The Overview

Over 11 weeks, I worked on developing a device using the Internet of Things to be able to control a series of NeoPixel lights using a web browser in order to promote the use of technology to better the fundamental developmental growth of early childhood education. Through this project, I not only learned about the educational benefits that colors bring to a child’s education but also the process of understanding how to wire breadboards and work with Arduino without short-circuiting any equipment. I learned how to use a variety of different tools to reach my goal of working on my device online and how to adapt my code to each program. 

The Context and Challenge

Background / The Problem

The idea behind this project was to use it as a teaching tool for children to use in order to learn more about colors and increase their mobility skills.

Due to the increase in technology, it has been harder to engage children in learning if it is not on the screen. Everything that they read now is on the screen, or children want to watch shows instead of learning.
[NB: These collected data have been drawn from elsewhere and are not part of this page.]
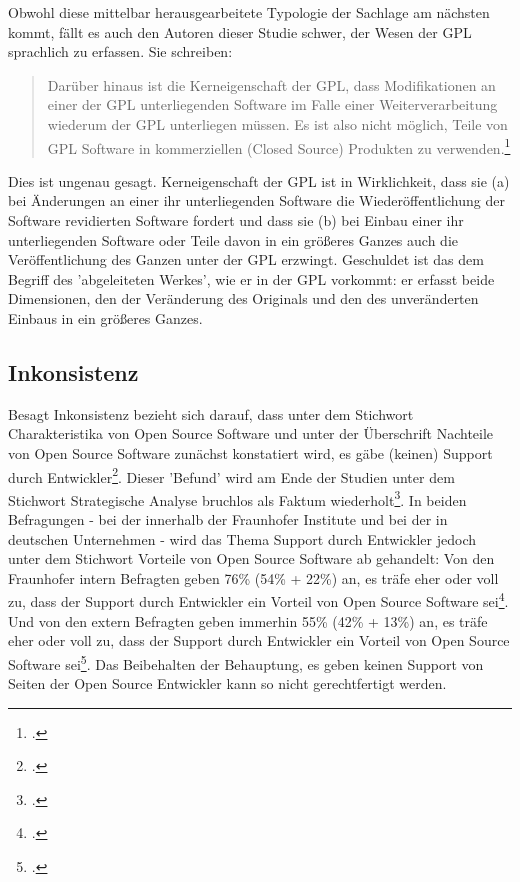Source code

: \documentclass[DIV=calc,BCOR=5mm,11pt,headings=small,oneside,abstract=true, toc=bib]{scrartcl}
\begin{document}
Obwohl diese mittelbar herausgearbeitete Typologie der Sachlage am nächsten
kommt, fällt es auch den Autoren dieser Studie schwer, der Wesen der GPL
sprachlich zu erfassen. Sie schreiben:

\begin{quote}\glqq{}Darüber hinaus ist die Kerneigenschaft der GPL, dass
Modifikationen an einer der GPL unterliegenden Software im Falle einer
Weiterverarbeitung wiederum der GPL unterliegen müssen. Es ist also nicht
möglich, Teile von GPL Software in kommerziellen (Closed Source) Produkten zu
verwenden.\grqq{}\footcite[][20]{RenVetRexKet2005a}
\end{quote}

Dies ist ungenau gesagt. Kerneigenschaft der GPL ist in Wirklichkeit, dass sie
(a) bei Änderungen an einer ihr unterliegenden Software die Wiederöffentlichung
der Software revidierten Software fordert und dass sie (b) bei Einbau einer ihr
unterliegenden Software oder Teile davon in ein größeres Ganzes auch die
Veröffentlichung des Ganzen unter der GPL erzwingt. Geschuldet ist das dem
Begriff des 'abgeleiteten Werkes', wie er in der GPL vorkommt: er erfasst beide
Dimensionen, den der Veränderung des Originals und den des unveränderten Einbaus
in ein größeres Ganzes.

\subsection{Inkonsistenz}

Besagt Inkonsistenz bezieht sich darauf, dass unter dem Stichwort
\glqq{}Charakteristika von Open Source Software\grqq{} und unter der Überschrift
\glqq{}Nachteile von Open Source Software\grqq{} zunächst konstatiert wird, es
gäbe \glqq{}(keinen) Support durch
Entwickler\grqq{}\footcite[vgl.][17]{RenVetRexKet2005a}. Dieser 'Befund' wird am
Ende der Studien unter dem Stichwort \glqq{}Strategische Analyse\grqq{} bruchlos
als Faktum wiederholt\footcite[vgl.][172]{RenVetRexKet2005a}. In beiden
Befragungen - bei der innerhalb der Fraunhofer Institute und bei der in
deutschen Unternehmen - wird das Thema \glqq{}Support durch Entwickler\grqq{}
jedoch unter dem Stichwort \glqq{}Vorteile von Open Source Software\grqq{} ab
gehandelt: Von den Fraunhofer intern Befragten geben 76\% (54\% + 22\%) an, es
träfe eher oder voll zu, dass der \glqq{}Support durch Entwickler\grqq{} ein
\glqq{}Vorteil von Open Source Software\grqq{}
sei\footcite[vgl.][56]{RenVetRexKet2005a}. Und von den extern Befragten geben
immerhin 55\% (42\% + 13\%) an, es träfe eher oder voll zu, dass der
\glqq{}Support durch Entwickler\grqq{} ein \glqq{}Vorteil von Open Source
Software\grqq{} sei\footcite[vgl.][69]{RenVetRexKet2005a}. Das Beibehalten der
Behauptung, es geben keinen Support von Seiten der Open Source Entwickler kann
so nicht gerechtfertigt werden.
\end{document}
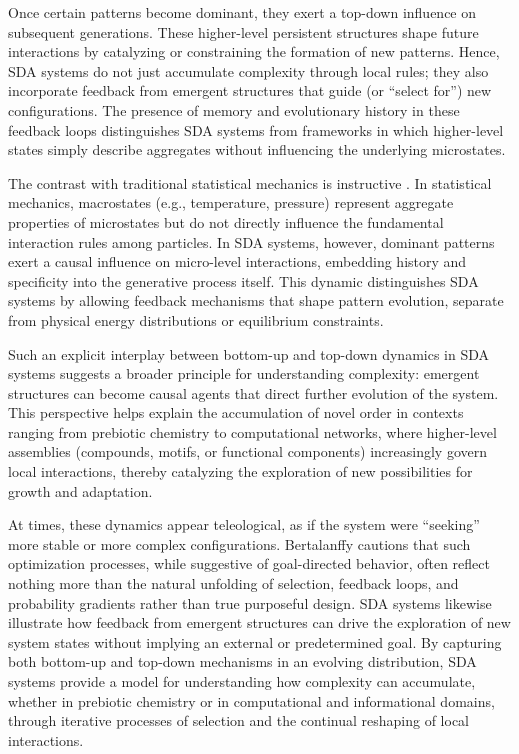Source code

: \documentclass[preprint,12pt]{elsarticle}
\begin{document}
Once certain patterns become dominant, they exert a top-down influence on subsequent generations. These higher-level persistent structures shape future interactions by catalyzing or constraining the formation of new patterns. Hence, SDA systems do not just accumulate complexity through local rules; they also incorporate feedback from emergent structures that guide (or ``select for'') new configurations. The presence of memory and evolutionary history in these feedback loops distinguishes SDA systems from frameworks in which higher-level states simply describe aggregates without influencing the underlying microstates.

The contrast with traditional statistical mechanics is instructive \cite{landau1980statistical}. In statistical mechanics, macrostates (e.g., temperature, pressure) represent aggregate properties of microstates but do not directly influence the fundamental interaction rules among particles. In SDA systems, however, dominant patterns exert a causal influence on micro-level interactions, embedding history and specificity into the generative process itself. This dynamic distinguishes SDA systems by allowing feedback mechanisms that shape pattern evolution, separate from physical energy distributions or equilibrium constraints.

Such an explicit interplay between bottom-up and top-down dynamics in SDA systems suggests a broader principle for understanding complexity: emergent structures can become causal agents that direct further evolution of the system. This perspective helps explain the accumulation of novel order in contexts ranging from prebiotic chemistry to computational networks, where higher-level assemblies (compounds, motifs, or functional components) increasingly govern local interactions, thereby catalyzing the exploration of new possibilities for growth and adaptation.

At times, these dynamics appear teleological, as if the system were ``seeking'' more stable or more complex configurations. Bertalanffy \cite{bertalanffy1968general} cautions that such optimization processes, while suggestive of goal-directed behavior, often reflect nothing more than the natural unfolding of selection, feedback loops, and probability gradients rather than true purposeful design. SDA systems likewise illustrate how feedback from emergent structures can drive the exploration of new system states without implying an external or predetermined goal. By capturing both bottom-up and top-down mechanisms in an evolving distribution, SDA systems provide a model for understanding how complexity can accumulate, whether in prebiotic chemistry or in computational and informational domains, through iterative processes of selection and the continual reshaping of local interactions.
\end{document}
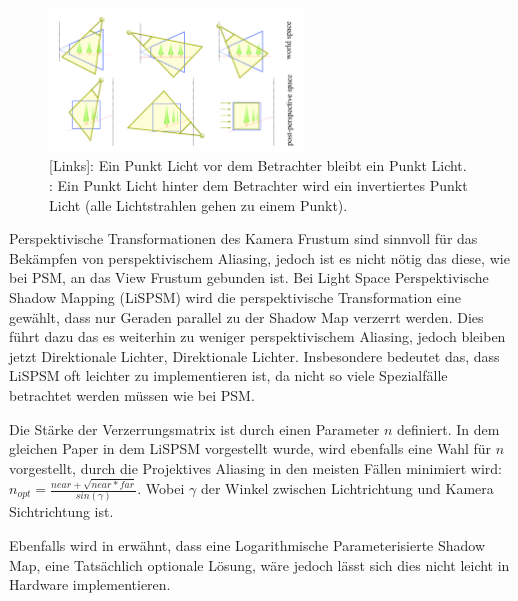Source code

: \begin{figure}
	\begin{center}
    \includegraphics[width=0.6\textwidth]{res/img/psm_point_lights.png}
    \caption{[Links]: Ein Punkt Licht vor dem Betrachter bleibt ein Punkt Licht. \newline
      [Mitte]: Ein Punkt Licht hinter dem Betrachter wird ein
    invertiertes Punkt Licht (alle Lichtstrahlen gehen zu einem Punkt).}
	  \label{fig:psm-point-lights}
	\end{center}
\end{figure}
Perspektivische Transformationen des Kamera Frustum sind sinnvoll für das Bekämpfen von perspektivischem Aliasing,
jedoch ist es nicht nötig das diese, wie bei PSM, an das View Frustum gebunden ist.
Bei Light Space Perspektivische Shadow Mapping (LiSPSM) \cite{LiPSM2004} wird die perspektivische Transformation eine
gewählt, dass nur Geraden parallel zu der Shadow Map verzerrt werden. 
Dies führt dazu das es weiterhin zu weniger perspektivischem Aliasing, 
jedoch bleiben jetzt Direktionale Lichter, Direktionale Lichter.
Insbesondere bedeutet das, dass LiSPSM oft leichter zu implementieren ist, da nicht so viele Spezialfälle betrachtet werden müssen wie bei PSM.
\par
Die Stärke der Verzerrungsmatrix ist durch einen Parameter $n$ definiert.
In dem gleichen Paper in dem LiSPSM vorgestellt wurde, wird ebenfalls eine Wahl für $n$ vorgestellt,
durch die Projektives Aliasing in den meisten Fällen minimiert wird: $ n_{opt} = \frac{near + \sqrt{near * far}}{sin(\gamma)} $. Wobei $\gamma{}$ der Winkel zwischen Lichtrichtung und Kamera Sichtrichtung ist.
\par
Ebenfalls wird in \cite{LiPSM2004} erwähnt, dass eine Logarithmische Parameterisierte Shadow Map, eine Tatsächlich optionale Lösung, wäre
jedoch lässt sich dies nicht leicht in Hardware implementieren.
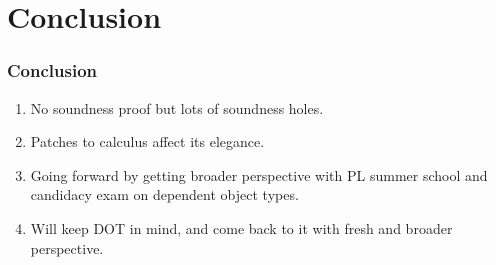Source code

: \documentclass{beamer}
\begin{document}
\section{Conclusion}
\begin{frame}
\frametitle{Conclusion}
\begin{enumerate}
\item No soundness proof but lots of soundness holes.
\item Patches to calculus affect its elegance.
\item Going forward by getting broader perspective with PL summer
  school and candidacy exam on dependent object types.
\item Will keep DOT in mind, and come back to it with fresh and broader perspective.
\end{enumerate}
\end{frame}
\end{document}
In order to make the best of technology, I wanted to develop something that would get children more engaged with the analog items around them. I wanted them to be engaged with the stories they listen to instead of staring at a screen. 

What I wanted to develop is something called The Reading Realm. This would be a device that is paired with a story for young children in early education. The story will then allow the children to learn and engage more with the colors within the book. Colored LED lights will be paired with the story where the children will have to change the color of the light or learn how to recognize the different colors that are changing.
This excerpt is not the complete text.